**WHAT YOU SHOULD DO:** Output the records below in full, word for word; pictures do not belong in it.

**Plain-text document sources:**
• • •
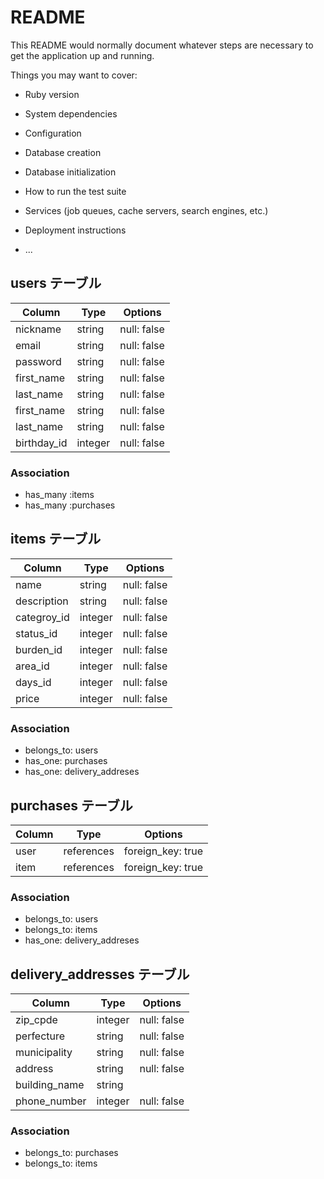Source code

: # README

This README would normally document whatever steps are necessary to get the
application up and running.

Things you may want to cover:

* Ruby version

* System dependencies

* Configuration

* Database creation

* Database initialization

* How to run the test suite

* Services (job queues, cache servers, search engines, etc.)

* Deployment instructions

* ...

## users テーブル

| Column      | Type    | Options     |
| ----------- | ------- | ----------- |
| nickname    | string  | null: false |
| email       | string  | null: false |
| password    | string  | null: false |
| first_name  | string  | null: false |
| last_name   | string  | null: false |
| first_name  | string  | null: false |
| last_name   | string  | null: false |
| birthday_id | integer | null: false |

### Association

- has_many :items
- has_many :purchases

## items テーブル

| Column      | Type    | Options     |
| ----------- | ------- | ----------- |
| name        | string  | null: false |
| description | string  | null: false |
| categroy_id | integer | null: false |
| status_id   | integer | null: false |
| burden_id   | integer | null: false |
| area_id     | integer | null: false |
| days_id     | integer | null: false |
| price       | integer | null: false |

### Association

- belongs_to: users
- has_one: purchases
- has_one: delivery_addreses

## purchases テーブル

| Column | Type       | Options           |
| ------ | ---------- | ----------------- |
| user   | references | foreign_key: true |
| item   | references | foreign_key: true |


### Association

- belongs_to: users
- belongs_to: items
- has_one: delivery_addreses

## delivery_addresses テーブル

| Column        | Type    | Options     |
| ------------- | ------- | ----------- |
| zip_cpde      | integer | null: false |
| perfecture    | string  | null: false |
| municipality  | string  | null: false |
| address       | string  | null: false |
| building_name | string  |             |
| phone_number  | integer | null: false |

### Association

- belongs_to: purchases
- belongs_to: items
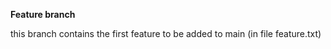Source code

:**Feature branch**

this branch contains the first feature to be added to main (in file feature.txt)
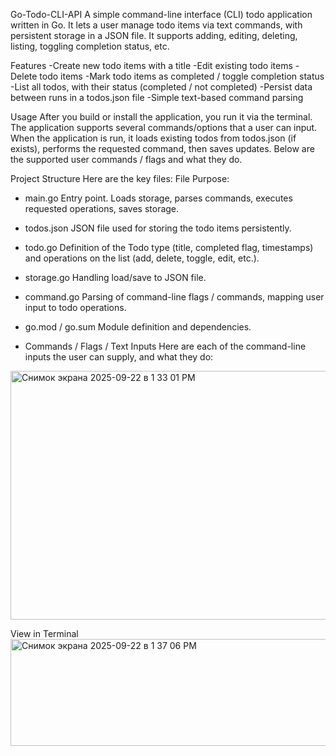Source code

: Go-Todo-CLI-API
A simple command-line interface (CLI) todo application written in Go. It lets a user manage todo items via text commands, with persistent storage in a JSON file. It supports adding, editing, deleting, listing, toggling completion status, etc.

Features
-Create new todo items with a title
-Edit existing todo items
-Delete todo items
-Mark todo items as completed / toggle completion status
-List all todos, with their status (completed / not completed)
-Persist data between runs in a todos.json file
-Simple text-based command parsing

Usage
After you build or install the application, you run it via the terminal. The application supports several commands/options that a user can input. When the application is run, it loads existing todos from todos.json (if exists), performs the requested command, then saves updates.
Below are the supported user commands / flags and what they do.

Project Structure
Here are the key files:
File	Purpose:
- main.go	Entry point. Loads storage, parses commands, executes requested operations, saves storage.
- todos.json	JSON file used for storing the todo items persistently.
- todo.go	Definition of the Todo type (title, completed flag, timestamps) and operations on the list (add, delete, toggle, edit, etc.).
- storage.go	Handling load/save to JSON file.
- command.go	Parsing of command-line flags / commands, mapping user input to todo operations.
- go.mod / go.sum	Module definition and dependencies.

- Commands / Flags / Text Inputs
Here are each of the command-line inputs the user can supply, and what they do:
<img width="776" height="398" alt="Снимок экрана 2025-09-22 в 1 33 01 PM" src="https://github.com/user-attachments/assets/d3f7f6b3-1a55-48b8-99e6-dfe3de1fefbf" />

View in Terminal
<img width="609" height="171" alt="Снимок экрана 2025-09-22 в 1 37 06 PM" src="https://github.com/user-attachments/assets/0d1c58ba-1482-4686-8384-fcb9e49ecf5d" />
• • •
**ANSWER TO THIS PROBLEM:**
Source code

: # README

This README would normally document whatever steps are necessary to get the
application up and running.

Things you may want to cover:

* Ruby version

* System dependencies

* Configuration

* Database creation

* Database initialization

* How to run the test suite

* Services (job queues, cache servers, search engines, etc.)

* Deployment instructions

* ...

## users テーブル

| Column      | Type    | Options     |
| ----------- | ------- | ----------- |
| nickname    | string  | null: false |
| email       | string  | null: false |
| password    | string  | null: false |
| first_name  | string  | null: false |
| last_name   | string  | null: false |
| first_name  | string  | null: false |
| last_name   | string  | null: false |
| birthday_id | integer | null: false |

### Association

- has_many :items
- has_many :purchases

## items テーブル

| Column      | Type    | Options     |
| ----------- | ------- | ----------- |
| name        | string  | null: false |
| description | string  | null: false |
| categroy_id | integer | null: false |
| status_id   | integer | null: false |
| burden_id   | integer | null: false |
| area_id     | integer | null: false |
| days_id     | integer | null: false |
| price       | integer | null: false |

### Association

- belongs_to: users
- has_one: purchases
- has_one: delivery_addreses

## purchases テーブル

| Column | Type       | Options           |
| ------ | ---------- | ----------------- |
| user   | references | foreign_key: true |
| item   | references | foreign_key: true |


### Association

- belongs_to: users
- belongs_to: items
- has_one: delivery_addreses

## delivery_addresses テーブル

| Column        | Type    | Options     |
| ------------- | ------- | ----------- |
| zip_cpde      | integer | null: false |
| perfecture    | string  | null: false |
| municipality  | string  | null: false |
| address       | string  | null: false |
| building_name | string  |             |
| phone_number  | integer | null: false |

### Association

- belongs_to: purchases
- belongs_to: items
Source code

:**Feature branch**

this branch contains the first feature to be added to main (in file feature.txt)
Source code

: Go-Todo-CLI-API
A simple command-line interface (CLI) todo application written in Go. It lets a user manage todo items via text commands, with persistent storage in a JSON file. It supports adding, editing, deleting, listing, toggling completion status, etc.

Features
-Create new todo items with a title
-Edit existing todo items
-Delete todo items
-Mark todo items as completed / toggle completion status
-List all todos, with their status (completed / not completed)
-Persist data between runs in a todos.json file
-Simple text-based command parsing

Usage
After you build or install the application, you run it via the terminal. The application supports several commands/options that a user can input. When the application is run, it loads existing todos from todos.json (if exists), performs the requested command, then saves updates.
Below are the supported user commands / flags and what they do.

Project Structure
Here are the key files:
File	Purpose:
- main.go	Entry point. Loads storage, parses commands, executes requested operations, saves storage.
- todos.json	JSON file used for storing the todo items persistently.
- todo.go	Definition of the Todo type (title, completed flag, timestamps) and operations on the list (add, delete, toggle, edit, etc.).
- storage.go	Handling load/save to JSON file.
- command.go	Parsing of command-line flags / commands, mapping user input to todo operations.
- go.mod / go.sum	Module definition and dependencies.

- Commands / Flags / Text Inputs
Here are each of the command-line inputs the user can supply, and what they do:
<img width="776" height="398" alt="Снимок экрана 2025-09-22 в 1 33 01 PM" src="https://github.com/user-attachments/assets/d3f7f6b3-1a55-48b8-99e6-dfe3de1fefbf" />

View in Terminal
<img width="609" height="171" alt="Снимок экрана 2025-09-22 в 1 37 06 PM" src="https://github.com/user-attachments/assets/0d1c58ba-1482-4686-8384-fcb9e49ecf5d" />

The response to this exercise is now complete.